_DATA PROVIDED_

====================

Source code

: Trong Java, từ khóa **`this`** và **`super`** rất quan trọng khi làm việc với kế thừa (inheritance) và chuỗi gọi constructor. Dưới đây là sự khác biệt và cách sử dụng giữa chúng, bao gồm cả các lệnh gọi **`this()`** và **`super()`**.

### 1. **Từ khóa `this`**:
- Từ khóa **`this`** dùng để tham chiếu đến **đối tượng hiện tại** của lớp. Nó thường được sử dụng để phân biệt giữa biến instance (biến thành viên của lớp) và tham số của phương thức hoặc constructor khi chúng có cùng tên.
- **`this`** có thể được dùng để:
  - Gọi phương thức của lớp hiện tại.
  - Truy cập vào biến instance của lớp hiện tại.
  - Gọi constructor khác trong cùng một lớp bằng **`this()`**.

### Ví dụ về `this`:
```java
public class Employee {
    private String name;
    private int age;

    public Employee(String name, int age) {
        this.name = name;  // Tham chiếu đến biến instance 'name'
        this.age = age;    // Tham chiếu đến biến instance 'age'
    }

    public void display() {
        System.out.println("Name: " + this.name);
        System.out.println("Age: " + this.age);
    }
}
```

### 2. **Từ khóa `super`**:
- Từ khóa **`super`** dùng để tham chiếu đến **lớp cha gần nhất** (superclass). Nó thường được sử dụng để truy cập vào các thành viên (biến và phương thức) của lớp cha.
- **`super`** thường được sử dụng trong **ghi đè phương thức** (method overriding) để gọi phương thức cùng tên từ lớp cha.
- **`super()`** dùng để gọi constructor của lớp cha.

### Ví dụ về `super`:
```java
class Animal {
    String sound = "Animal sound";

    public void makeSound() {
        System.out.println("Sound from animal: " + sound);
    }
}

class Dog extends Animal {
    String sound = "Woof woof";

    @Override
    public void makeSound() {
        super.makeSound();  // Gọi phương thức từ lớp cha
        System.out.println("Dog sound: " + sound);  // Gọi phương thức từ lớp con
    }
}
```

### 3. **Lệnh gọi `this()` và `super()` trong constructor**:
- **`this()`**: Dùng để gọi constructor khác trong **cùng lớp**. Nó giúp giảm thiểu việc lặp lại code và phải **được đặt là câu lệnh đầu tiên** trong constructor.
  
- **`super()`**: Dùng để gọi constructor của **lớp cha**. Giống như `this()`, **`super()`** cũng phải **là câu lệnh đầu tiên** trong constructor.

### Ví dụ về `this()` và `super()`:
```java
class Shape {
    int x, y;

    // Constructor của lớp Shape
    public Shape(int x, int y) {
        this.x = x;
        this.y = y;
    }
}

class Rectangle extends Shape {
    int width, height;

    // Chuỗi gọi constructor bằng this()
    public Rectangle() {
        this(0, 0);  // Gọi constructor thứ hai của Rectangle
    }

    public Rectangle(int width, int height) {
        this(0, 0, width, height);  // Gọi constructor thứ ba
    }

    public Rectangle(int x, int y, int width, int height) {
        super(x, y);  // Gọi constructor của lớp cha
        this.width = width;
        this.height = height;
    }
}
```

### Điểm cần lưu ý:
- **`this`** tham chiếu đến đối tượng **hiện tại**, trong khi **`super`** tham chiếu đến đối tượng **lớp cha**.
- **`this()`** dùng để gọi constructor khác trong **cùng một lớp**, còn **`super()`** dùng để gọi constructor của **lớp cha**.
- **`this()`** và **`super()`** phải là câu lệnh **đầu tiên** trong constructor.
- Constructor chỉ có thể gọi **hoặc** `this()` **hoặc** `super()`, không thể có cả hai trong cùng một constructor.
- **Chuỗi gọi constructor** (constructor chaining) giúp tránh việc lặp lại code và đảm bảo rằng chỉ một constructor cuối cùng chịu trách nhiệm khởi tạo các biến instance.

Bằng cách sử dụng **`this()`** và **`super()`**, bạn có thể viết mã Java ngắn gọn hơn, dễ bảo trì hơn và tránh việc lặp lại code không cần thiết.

====================

_AIM OF THE TASK_
Start at the first line of the entries and stop at the line that contains "thức) của lớp cha.". Repeat every line in that span exactly, and nothing beyond it.

_WORKED SOLUTION_
Source code

: Trong Java, từ khóa **`this`** và **`super`** rất quan trọng khi làm việc với kế thừa (inheritance) và chuỗi gọi constructor. Dưới đây là sự khác biệt và cách sử dụng giữa chúng, bao gồm cả các lệnh gọi **`this()`** và **`super()`**.

### 1. **Từ khóa `this`**:
- Từ khóa **`this`** dùng để tham chiếu đến **đối tượng hiện tại** của lớp. Nó thường được sử dụng để phân biệt giữa biến instance (biến thành viên của lớp) và tham số của phương thức hoặc constructor khi chúng có cùng tên.
- **`this`** có thể được dùng để:
  - Gọi phương thức của lớp hiện tại.
  - Truy cập vào biến instance của lớp hiện tại.
  - Gọi constructor khác trong cùng một lớp bằng **`this()`**.

### Ví dụ về `this`:
```java
public class Employee {
    private String name;
    private int age;

    public Employee(String name, int age) {
        this.name = name;  // Tham chiếu đến biến instance 'name'
        this.age = age;    // Tham chiếu đến biến instance 'age'
    }

    public void display() {
        System.out.println("Name: " + this.name);
        System.out.println("Age: " + this.age);
    }
}
```

### 2. **Từ khóa `super`**:
- Từ khóa **`super`** dùng để tham chiếu đến **lớp cha gần nhất** (superclass). Nó thường được sử dụng để truy cập vào các thành viên (biến và phương thức) của lớp cha.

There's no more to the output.